Tipping can be a tricky business, and even more so when you’re displeased with the service provided. We’ve gone into detail about tipping in the past (refresh your memory with the LV Guide To Customary Tipping) and touched on appropriate tipping for both pleasing and unsatisfactory restaurant service.
But many NY Times readers are still at a loss, and Bucks Blog did its best to sort out the dilemma.
Complain Immediately, Or Not At All.
The Times consulted the Emily Post Institute, who remind us that the time to express dissatisfaction is not along with the check. Instead, a complaint should be made and registered immediately, whether at a restaurant, apartment building, or hairstylist. Before reducing your tip in a fit of pique, make sure that the recipient knows exactly why the tip may be so much less than expected.
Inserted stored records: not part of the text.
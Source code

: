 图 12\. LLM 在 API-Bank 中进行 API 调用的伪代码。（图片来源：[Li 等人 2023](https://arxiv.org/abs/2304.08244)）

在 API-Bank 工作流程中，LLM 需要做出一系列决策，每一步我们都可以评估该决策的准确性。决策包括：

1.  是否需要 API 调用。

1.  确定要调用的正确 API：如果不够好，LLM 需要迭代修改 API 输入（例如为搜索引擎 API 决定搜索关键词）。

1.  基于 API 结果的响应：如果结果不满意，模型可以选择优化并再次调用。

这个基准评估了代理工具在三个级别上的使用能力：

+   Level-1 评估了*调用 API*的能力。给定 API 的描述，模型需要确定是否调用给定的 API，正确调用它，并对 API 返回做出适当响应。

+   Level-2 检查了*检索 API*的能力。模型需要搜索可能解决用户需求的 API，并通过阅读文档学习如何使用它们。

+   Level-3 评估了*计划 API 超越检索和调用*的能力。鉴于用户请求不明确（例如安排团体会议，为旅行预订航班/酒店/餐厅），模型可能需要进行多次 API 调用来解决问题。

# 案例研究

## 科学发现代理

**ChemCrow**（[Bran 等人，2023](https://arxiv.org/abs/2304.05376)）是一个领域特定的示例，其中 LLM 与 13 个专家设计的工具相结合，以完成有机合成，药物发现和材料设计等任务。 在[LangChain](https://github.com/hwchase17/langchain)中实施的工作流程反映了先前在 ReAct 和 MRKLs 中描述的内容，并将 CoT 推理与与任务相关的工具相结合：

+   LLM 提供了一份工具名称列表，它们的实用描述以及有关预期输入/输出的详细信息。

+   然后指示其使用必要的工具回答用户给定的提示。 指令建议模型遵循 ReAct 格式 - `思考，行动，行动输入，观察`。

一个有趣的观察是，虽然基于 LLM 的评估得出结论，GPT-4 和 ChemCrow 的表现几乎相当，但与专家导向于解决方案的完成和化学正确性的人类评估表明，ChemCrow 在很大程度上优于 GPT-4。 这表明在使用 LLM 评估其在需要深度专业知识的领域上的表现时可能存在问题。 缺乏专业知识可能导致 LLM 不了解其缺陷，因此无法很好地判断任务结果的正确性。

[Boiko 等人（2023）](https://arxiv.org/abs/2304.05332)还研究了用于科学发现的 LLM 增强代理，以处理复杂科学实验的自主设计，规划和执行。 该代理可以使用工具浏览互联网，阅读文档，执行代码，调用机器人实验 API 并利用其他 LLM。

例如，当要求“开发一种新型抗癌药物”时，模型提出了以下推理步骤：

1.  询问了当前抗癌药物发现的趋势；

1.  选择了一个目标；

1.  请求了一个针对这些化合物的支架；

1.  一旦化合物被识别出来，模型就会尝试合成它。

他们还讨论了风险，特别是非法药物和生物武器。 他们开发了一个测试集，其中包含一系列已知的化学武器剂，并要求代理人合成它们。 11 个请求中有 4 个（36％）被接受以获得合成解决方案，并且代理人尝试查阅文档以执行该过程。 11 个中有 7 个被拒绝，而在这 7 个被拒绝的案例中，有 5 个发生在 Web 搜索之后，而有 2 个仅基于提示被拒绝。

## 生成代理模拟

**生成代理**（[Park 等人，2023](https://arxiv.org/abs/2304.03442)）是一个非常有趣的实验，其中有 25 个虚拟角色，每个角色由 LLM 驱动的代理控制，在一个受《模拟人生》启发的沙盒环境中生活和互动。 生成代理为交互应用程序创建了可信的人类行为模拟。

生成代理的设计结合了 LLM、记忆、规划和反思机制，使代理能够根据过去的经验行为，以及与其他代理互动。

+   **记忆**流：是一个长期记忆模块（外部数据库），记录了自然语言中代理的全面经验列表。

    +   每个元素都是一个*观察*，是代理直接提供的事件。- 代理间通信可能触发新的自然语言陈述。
Tips Aren’t Methods Of Punishment.
Interestingly, a commenter notes that effect trumps etiquette, and that “tipping well merely reinforces bad behavior.” He has a point, but we would have to side with etiquette on this one. As the Times points out, in many situations tips are pooled and divided evenly to supplement a sub-standard wage. Refraining from tipping punishes the entire establishment rather than the offending party, and in our experience has only made the would-be recipient resentful of her wasted time… and more likely to take out her frustrations on the next patron.
If You Expect To Return, Tread Carefully.
Of course, tipping is largely up to you. Over-tipping for a job particularly well done is always welcome, and under-tipping for a disappointing experience is done often. But always remember that your tips are deliberate choices that reflect on you—what impression do you want to give?